[Dataset entries]
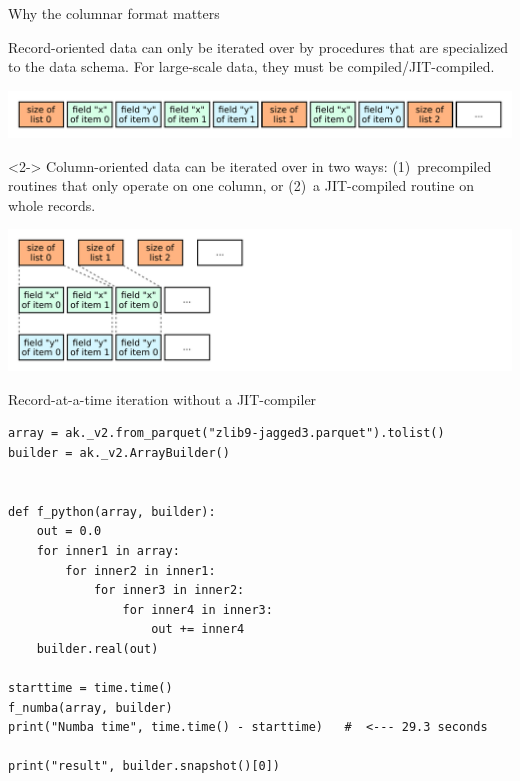 \documentclass[aspectratio=169]{beamer}
\begin{document}
\begin{frame}{Why the columnar format matters}
\vspace{0.35 cm}
\large

Record-oriented data can only be iterated over by procedures that are specialized to the data schema. For large-scale data, they must be compiled/JIT-compiled.

\includegraphics[width=\linewidth]{record-oriented.pdf}

\vspace{0.15 cm}
\begin{uncoverenv}<2->
Column-oriented data can be iterated over in two ways: (1)~precompiled routines that only operate on one column, or (2)~a JIT-compiled routine on whole records.

\includegraphics[width=\linewidth]{column-oriented.pdf}
\end{uncoverenv}

\vspace{-4 cm}
\hfill \begin{minipage}{0.48\linewidth}

\vspace{0.25 cm}
\end{minipage}
\vspace{4 cm}
\end{frame}

\begin{frame}[fragile]{Record-at-a-time iteration without a JIT-compiler}
\vspace{0.1 cm}
\small
\begin{verbatim}
array = ak._v2.from_parquet("zlib9-jagged3.parquet").tolist()
builder = ak._v2.ArrayBuilder()


def f_python(array, builder):
    out = 0.0
    for inner1 in array:
        for inner2 in inner1:
            for inner3 in inner2:
                for inner4 in inner3:
                    out += inner4
    builder.real(out)

starttime = time.time()
f_numba(array, builder)
print("Numba time", time.time() - starttime)   #  <--- 29.3 seconds

print("result", builder.snapshot()[0])
\end{verbatim}
\end{frame}
\end{document}

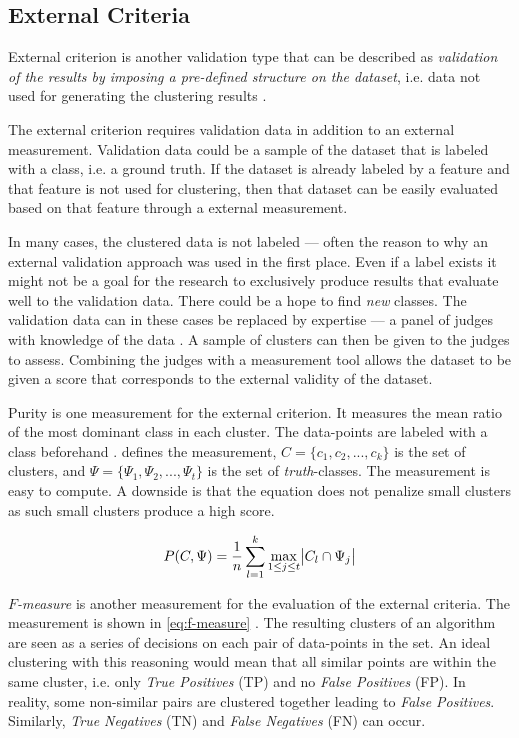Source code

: \documentclass[../report.tex]{subfiles}
\begin{document}
\subsection{External Criteria}
External criterion is another validation type that can be described as \textit{validation of the results by imposing a pre-defined structure on the dataset}, i.e. data not used for generating the clustering results \cite{Halkidi2002}.

The external criterion requires validation data in addition to an external measurement. Validation data could be a sample of the dataset that is labeled with a class, i.e. a ground truth. If the dataset is already labeled by a feature and that feature is not used for clustering, then that dataset can be easily evaluated based on that feature through a external measurement.

In many cases, the clustered data is not labeled --- often the reason to why an external validation approach was used in the first place. Even if a label exists it might not be a goal for the research to exclusively produce results that evaluate well to the validation data. There could be a hope to find \textit{new} classes. The validation data can in these cases be replaced by expertise --- a panel of judges with knowledge of the data \cite{manning2010introduction}. A sample of clusters can then be given to the judges to assess. Combining the judges with a measurement tool allows the dataset to be given a score that corresponds to the external validity of the dataset.

Purity is one measurement for the external criterion. It measures the mean ratio of the most dominant class in each cluster. The data-points are labeled with a class beforehand \cite{manning2010introduction}.  defines the measurement, $C = \{c_1,c_2,...,c_k\}$ is the set of clusters, and $\Psi = \{\Psi_1,\Psi_2,...,\Psi_t \}$ is the set of \textit{truth}-classes. The measurement is easy to compute. A downside is that the equation does not penalize small clusters as such small clusters produce a high score.

\begin{equation}
  \label{eq:purity}
  P(C, \Psi) = \frac{1}{n}\sum^{k}_{l=1}\max_{1 \leq j \leq t}\abs{C_l \cap \Psi_j}
\end{equation}

\textit{$F$-measure} is another measurement for the evaluation of the external criteria. The measurement is shown in \cref{eq:f-measure} \cite{manning2010introduction}. The resulting clusters of an algorithm are seen as a series of decisions on each pair of data-points in the set. An ideal clustering with this reasoning would mean that all similar points are within the same cluster, i.e. only \textit{True Positives} (TP) and no \textit{False Positives} (FP). In reality, some non-similar pairs are clustered together leading to \textit{False Positives}. Similarly, \textit{True Negatives} (TN) and \textit{False Negatives} (FN) can occur.
\end{document}

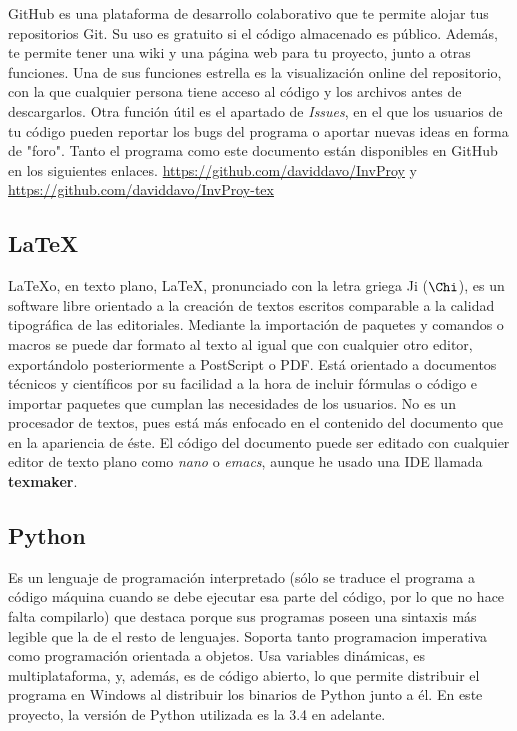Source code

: \documentclass[a4paper, 11pt]{report} %
\begin{document}
GitHub es una plataforma de desarrollo colaborativo que te permite alojar tus repositorios Git. Su uso es gratuito si el código almacenado es público. Además, te permite tener una wiki y una página web para tu proyecto, junto a otras funciones.
Una de sus funciones estrella es la visualización online del repositorio, con la que cualquier persona tiene acceso al código y los archivos antes de descargarlos. Otra función útil es el apartado de \textit{Issues}, en el que los usuarios de tu código pueden reportar los bugs del programa o aportar nuevas ideas en forma de "foro".
Tanto el programa como este documento están disponibles en GitHub en los siguientes enlaces. \url{https://github.com/daviddavo/InvProy} y \url{https://github.com/daviddavo/InvProy-tex}

\subsection{LaTeX}
\LaTeX\space o, en texto plano, LaTeX, pronunciado con la letra griega 
Ji ($\Chi$), es un software libre orientado a la creación de textos escritos comparable a la calidad tipográfica de las editoriales. Mediante la importación de paquetes y comandos o macros se puede dar formato al texto al igual que con cualquier otro editor, exportándolo posteriormente a PostScript o PDF. Está orientado a documentos técnicos y científicos por su facilidad a la hora de incluir fórmulas o código e importar paquetes que cumplan las necesidades de los usuarios. No es un procesador de textos, pues está más enfocado en el contenido del documento que en la apariencia de éste.
El código del documento puede ser editado con cualquier editor de texto plano como \textit{nano} o \textit{emacs}, aunque he usado una \acrshort{IDE} llamada \textbf{texmaker}.

\subsection{Python}
Es un lenguaje de programación interpretado (sólo se traduce  el programa a código máquina cuando se debe ejecutar esa parte del código, por lo que no hace falta compilarlo) que destaca porque sus programas poseen una sintaxis más legible que la de el resto de lenguajes. Soporta tanto \gls{programacion imperativa} como programación orientada a objetos. Usa variables dinámicas, es multiplataforma, y, además, es de código abierto, lo que permite distribuir el programa en Windows al distribuir los binarios de Python junto a él. En este proyecto, la versión de Python utilizada es la 3.4 en adelante.
\end{document}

Task details
Copy each line of the data that contains the word "editor", leaving the other lines out.

Exercise response
Ji ($\Chi$), es un software libre orientado a la creación de textos escritos comparable a la calidad tipográfica de las editoriales. Mediante la importación de paquetes y comandos o macros se puede dar formato al texto al igual que con cualquier otro editor, exportándolo posteriormente a PostScript o PDF. Está orientado a documentos técnicos y científicos por su facilidad a la hora de incluir fórmulas o código e importar paquetes que cumplan las necesidades de los usuarios. No es un procesador de textos, pues está más enfocado en el contenido del documento que en la apariencia de éste.
El código del documento puede ser editado con cualquier editor de texto plano como \textit{nano} o \textit{emacs}, aunque he usado una \acrshort{IDE} llamada \textbf{texmaker}.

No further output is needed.